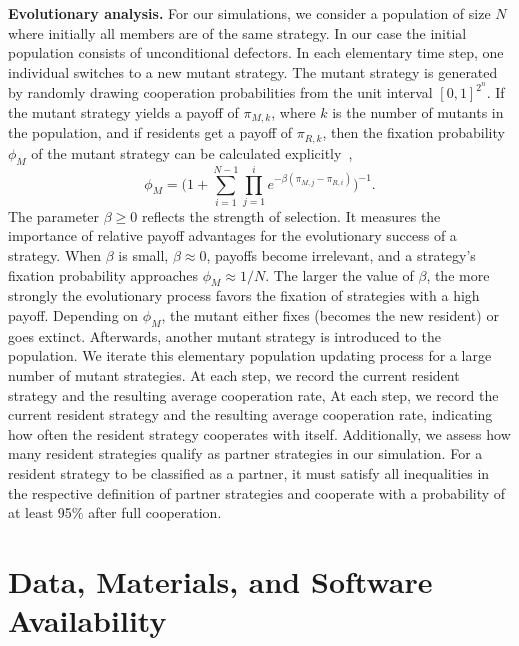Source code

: \documentclass[11pt]{article}
\begin{document}
\noindent
{\bf Evolutionary analysis.} For our simulations, we consider a population of size \(N\) where initially all
members are of the same strategy. 
In our case the initial population consists of unconditional defectors. 
In each elementary time step, one individual switches to a new mutant strategy. 
The mutant strategy is generated by randomly drawing cooperation probabilities from the unit interval \([0,1]^{2^n}\). 
If the mutant strategy yields a payoff of \(\pi_{M, k}\), where \(k\) is the number of
mutants in the population, and if residents get a payoff of \(\pi_{R,
k}\), then the fixation probability \(\phi_{M}\) of the mutant strategy can be
calculated explicitly~\citep{nowak:Nature:2004},
\begin{equation}\label{eq:fixation_probability}
  \phi_{M} =\Big(1 + \displaystyle \sum_{i=1}^{N - 1} \prod_{j=1}^{i} e^{- \beta (\pi_{M, j} - \pi_{R, i})} \Big)^{-1}.
\end{equation}
The parameter \(\beta \geq 0\) reflects the strength of selection. 
It measures the importance of relative payoff advantages for the evolutionary success of a strategy. 
When \(\beta\) is small, \(\beta \approx 0\), payoffs become irrelevant, and a strategy's fixation probability approaches
\(\phi_{M} \approx 1 / N\). 
The larger the value of \(\beta\), the more strongly the evolutionary process favors the fixation of strategies with a high
payoff.
Depending on \(\phi_{M}\), the mutant either fixes (becomes the new resident) or goes extinct. 
Afterwards, another mutant strategy is introduced to the population. 
We iterate this elementary population updating process for a large number of
mutant strategies. At each step, we record the current resident strategy and the
resulting average cooperation rate, At each step, we record the current resident
strategy and the resulting average cooperation rate, indicating how often the
resident strategy cooperates with itself. Additionally, we assess how many
resident strategies qualify as partner strategies in our simulation. For a
resident strategy to be classified as a partner, it must satisfy all
inequalities in the respective definition of partner strategies and cooperate
with a probability of at least 95\% after full cooperation. 



\section*{Data, Materials, and Software Availability}
\end{document}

- **TASK DESCRIPTION**
Looking at the records above, please output exactly the lines that run from the one holding "The parameter \(\beta" to the final line, and only those.

- **ANSWER TO THE PROBLEM**
The parameter \(\beta \geq 0\) reflects the strength of selection. 
It measures the importance of relative payoff advantages for the evolutionary success of a strategy. 
When \(\beta\) is small, \(\beta \approx 0\), payoffs become irrelevant, and a strategy's fixation probability approaches
\(\phi_{M} \approx 1 / N\). 
The larger the value of \(\beta\), the more strongly the evolutionary process favors the fixation of strategies with a high
payoff.
Depending on \(\phi_{M}\), the mutant either fixes (becomes the new resident) or goes extinct. 
Afterwards, another mutant strategy is introduced to the population. 
We iterate this elementary population updating process for a large number of
mutant strategies. At each step, we record the current resident strategy and the
resulting average cooperation rate, At each step, we record the current resident
strategy and the resulting average cooperation rate, indicating how often the
resident strategy cooperates with itself. Additionally, we assess how many
resident strategies qualify as partner strategies in our simulation. For a
resident strategy to be classified as a partner, it must satisfy all
inequalities in the respective definition of partner strategies and cooperate
with a probability of at least 95\% after full cooperation. 



\section*{Data, Materials, and Software Availability}
\end{document}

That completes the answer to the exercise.